If the definition of insanity is doing the same thing over and over again and expecting different results, then Microsoft needs a straitjacket.
How many times has Microsoft tried a tablet? At least four, over the past eleven years. How many times have they failed? Four. Today the New York Times is reporting that Microsoft is taking aim at the iPad and will introduce several tablet PCs at CES next month.
People familiar with this device said it will run the Windows 7 operating system when in landscape mode, but will also have a layered interface that will appear when the keyboard is hidden and the device is held in a portrait mode.

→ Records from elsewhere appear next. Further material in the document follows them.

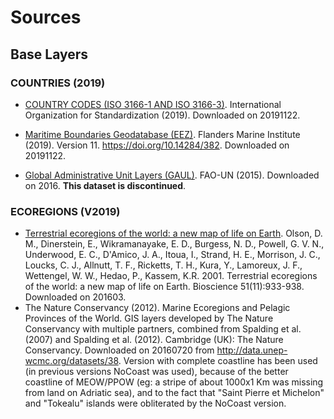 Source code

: # Sources

## Base Layers

### COUNTRIES (2019)

+  [COUNTRY CODES (ISO 3166-1 AND ISO 3166-3)](https://www.iso.org/obp/ui/#search). International Organization for Standardization (2019).
Downloaded on 20191122.

+  [Maritime Boundaries Geodatabase (EEZ)](http://www.marineregions.org/). Flanders Marine Institute (2019). Version 11. https://doi.org/10.14284/382.
Downloaded on 20191122.

+  [Global Administrative Unit Layers (GAUL)](http://www.fao.org/geonetwork/srv/en/metadata.show?id=12691). FAO-UN (2015).
Downloaded on 2016. __This dataset is discontinued__.

### ECOREGIONS (V2019)

+  [Terrestrial ecoregions of the world: a new map of life on Earth](http://www.worldwildlife.org/publications/terrestrial-ecoregions-of-the-world). Olson, D. M., Dinerstein, E., Wikramanayake, E. D., Burgess, N. D., Powell, G. V. N., Underwood, E. C., D'Amico, J. A., Itoua, I., Strand, H. E., Morrison, J. C., Loucks, C. J., Allnutt, T. F., Ricketts, T. H., Kura, Y., Lamoreux, J. F., Wettengel, W. W., Hedao, P., Kassem, K.R. 2001. Terrestrial ecoregions of the world: a new map of life on Earth. Bioscience 51(11):933-938.
Downloaded on 201603.
+  The Nature Conservancy (2012). Marine Ecoregions and Pelagic Provinces of the World. GIS layers developed by The Nature Conservancy with multiple partners, combined from Spalding et al. (2007) and Spalding et al. (2012). Cambridge (UK): The Nature Conservancy.
Downloaded on 20160720 from http://data.unep-wcmc.org/datasets/38.
Version with complete coastline has been used (in previous versions NoCoast was used), because of the better coastline of MEOW/PPOW (eg: a stripe of about 1000x1 Km was missing from land on Adriatic sea), and to the fact that "Saint Pierre et Michelon" and "Tokealu" islands were obliterated by the NoCoast version.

The applications will not be sold in an app store, as with the Apple iTunes model, but Microsoft will encourage software partners to host the applications on their own Web sites, which will then be highlighted in a search interface on the slate computers. It is unclear if these applications will be ready for C.E.S. as most are still in production.
Making hardware is not that hard. Almost anyone can build a tablet computer these days. Making a great tablet is very hard. I’d even wager that the team behind the iPad looks at their product and all they can see is future improvements. That said, it is clearly the best tablet we’ve got so far. It is hard to replicate the iPad’s usability. It is hard to capture intuitive and repeatable gestures. It is hard to capture Apple’s mindshare and market position.
It seems these days that Microsoft is reacting instead of leading. Their fundamental approach is “iPad is not that good and doesn’t meet the needs of business professionals.” And that plan just isn’t working out for them.
What happened to the Microsoft that invented Windows? Remember Start Me Up? What happened to the company that built Office and the Xbox? I want to root for Windows and Microsoft. I want Microsoft to deliver simple, beautiful technologies to people.
And just like I have for the past few years, I’ll be skipping Ballmer’s CES demo. Not that I don’t want to be there. It is that I feel like I have been there before. I will hope for something amazing. I would love to discover that I missed the best keynote ever. But instead, if it even mentions Microsoft one note, someone should have a straitjacket on hand just in case.